#### What to work on
Using the data below, return the stretch from the line that contains "помощью различных соответствующих" through the line that contains "## Перевод сообщений об ошибках", both included, exactly as it stands and nothing beyond it.

#### Record excerpts
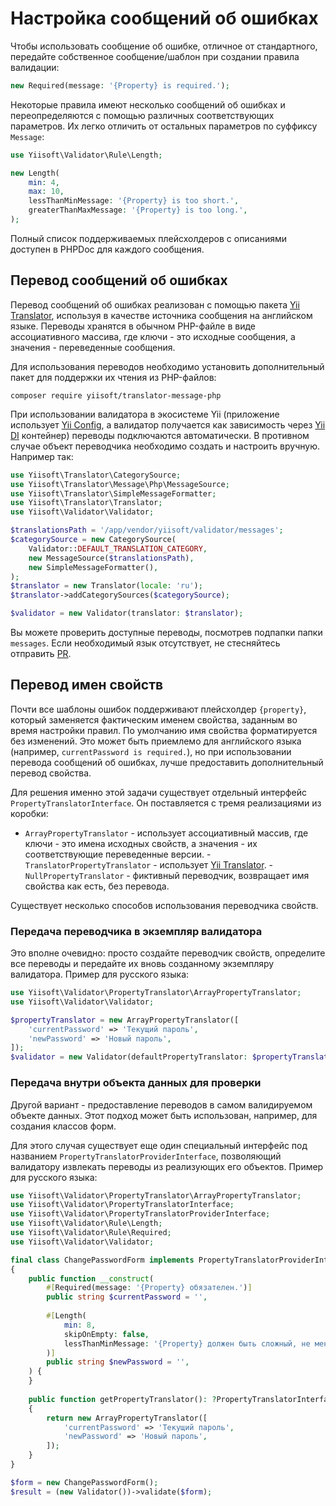 # Настройка сообщений об ошибках

Чтобы использовать сообщение об ошибке, отличное от стандартного, передайте
собственное сообщение/шаблон при создании правила валидации:

```php
new Required(message: '{Property} is required.');
```

Некоторые правила имеют несколько сообщений об ошибках и переопределяются с
помощью различных соответствующих параметров. Их легко отличить от остальных
параметров по суффиксу `Message`:

```php
use Yiisoft\Validator\Rule\Length;

new Length(  
    min: 4,  
    max: 10,
    lessThanMinMessage: '{Property} is too short.',  
    greaterThanMaxMessage: '{Property} is too long.',  
);
```

Полный список поддерживаемых плейсхолдеров с описаниями доступен в PHPDoc
для каждого сообщения.

## Перевод сообщений об ошибках

Перевод сообщений об ошибках реализован с помощью пакета [Yii Translator],
используя в качестве источника сообщения на английском языке. Переводы
хранятся в обычном PHP-файле в виде ассоциативного массива, где ключи - это
исходные сообщения, а значения - переведенные сообщения.

Для использования переводов необходимо установить дополнительный пакет для
поддержки их чтения из PHP-файлов:

```shell
composer require yiisoft/translator-message-php
```

При использовании валидатора в экосистеме Yii (приложение использует [Yii
Config], а валидатор получается как зависимость через [Yii DI] контейнер)
переводы подключаются автоматически. В противном случае объект переводчика
необходимо создать и настроить вручную. Например так:

```php
use Yiisoft\Translator\CategorySource;
use Yiisoft\Translator\Message\Php\MessageSource;
use Yiisoft\Translator\SimpleMessageFormatter;
use Yiisoft\Translator\Translator;
use Yiisoft\Validator\Validator;

$translationsPath = '/app/vendor/yiisoft/validator/messages';
$categorySource = new CategorySource(
    Validator::DEFAULT_TRANSLATION_CATEGORY,
    new MessageSource($translationsPath),
    new SimpleMessageFormatter(),
);
$translator = new Translator(locale: 'ru');
$translator->addCategorySources($categorySource);

$validator = new Validator(translator: $translator);
```

Вы можете проверить доступные переводы, посмотрев подпапки папки
`messages`. Если необходимый язык отсутствует, не стесняйтесь отправить
[PR].

## Перевод имен свойств

Почти все шаблоны ошибок поддерживают плейсхолдер `{property}`, который
заменяется фактическим именем свойства, заданным во время настройки
правил. По умолчанию имя свойства форматируется без изменений. Это может
быть приемлемо для английского языка (например, `currentPassword is
required.`), но при использовании перевода сообщений об ошибках, лучше
предоставить дополнительный перевод свойства.

Для решения именно этой задачи существует отдельный интерфейс
`PropertyTranslatorInterface`. Он поставляется с тремя реализациями из
коробки:

- `ArrayPropertyTranslator` - использует ассоциативный массив, где ключи -
это имена исходных свойств, а значения - их соответствующие переведенные
версии.  - `TranslatorPropertyTranslator` - использует [Yii Translator].  -
`NullPropertyTranslator` - фиктивный переводчик, возвращает имя свойства как
есть, без перевода.

Существует несколько способов использования переводчика свойств.

### Передача переводчика в экземпляр валидатора

Это вполне очевидно: просто создайте переводчик свойств, определите все
переводы и передайте их вновь созданному экземпляру валидатора. Пример для
русского языка:

```php
use Yiisoft\Validator\PropertyTranslator\ArrayPropertyTranslator;
use Yiisoft\Validator\Validator;

$propertyTranslator = new ArrayPropertyTranslator([
    'currentPassword' => 'Текущий пароль',
    'newPassword' => 'Новый пароль',
]);
$validator = new Validator(defaultPropertyTranslator: $propertyTranslator);
```

### Передача внутри объекта данных для проверки

Другой вариант - предоставление переводов в самом валидируемом объекте
данных. Этот подход может быть использован, например, для создания классов
форм.

Для этого случая существует еще один специальный интерфейс под названием
`PropertyTranslatorProviderInterface`, позволяющий валидатору извлекать
переводы из реализующих его объектов. Пример для русского языка:

```php
use Yiisoft\Validator\PropertyTranslator\ArrayPropertyTranslator;
use Yiisoft\Validator\PropertyTranslatorInterface;
use Yiisoft\Validator\PropertyTranslatorProviderInterface;
use Yiisoft\Validator\Rule\Length;
use Yiisoft\Validator\Rule\Required;
use Yiisoft\Validator\Validator;

final class ChangePasswordForm implements PropertyTranslatorProviderInterface  
{  
    public function __construct(  
        #[Required(message: '{Property} обязателен.')]  
        public string $currentPassword = '',  
  
        #[Length(  
            min: 8,
            skipOnEmpty: false,  
            lessThanMinMessage: '{Property} должен быть сложный, не менее 8 символов.'  
        )]  
        public string $newPassword = '',  
    ) {  
    }  
  
    public function getPropertyTranslator(): ?PropertyTranslatorInterface  
    {  
        return new ArrayPropertyTranslator([  
            'currentPassword' => 'Текущий пароль',  
            'newPassword' => 'Новый пароль',  
        ]);  
    }  
}

$form = new ChangePasswordForm();    
$result = (new Validator())->validate($form);
```

[PR]: https://github.com/yiisoft/validator/pulls
[Yii Translator]: https://github.com/yiisoft/translator
[Yii Config]: https://github.com/yiisoft/config
[Yii DI]: https://github.com/yiisoft/di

#### Answer box
помощью различных соответствующих параметров. Их легко отличить от остальных
параметров по суффиксу `Message`:

```php
use Yiisoft\Validator\Rule\Length;

new Length(  
    min: 4,  
    max: 10,
    lessThanMinMessage: '{Property} is too short.',  
    greaterThanMaxMessage: '{Property} is too long.',  
);
```

Полный список поддерживаемых плейсхолдеров с описаниями доступен в PHPDoc
для каждого сообщения.

## Перевод сообщений об ошибках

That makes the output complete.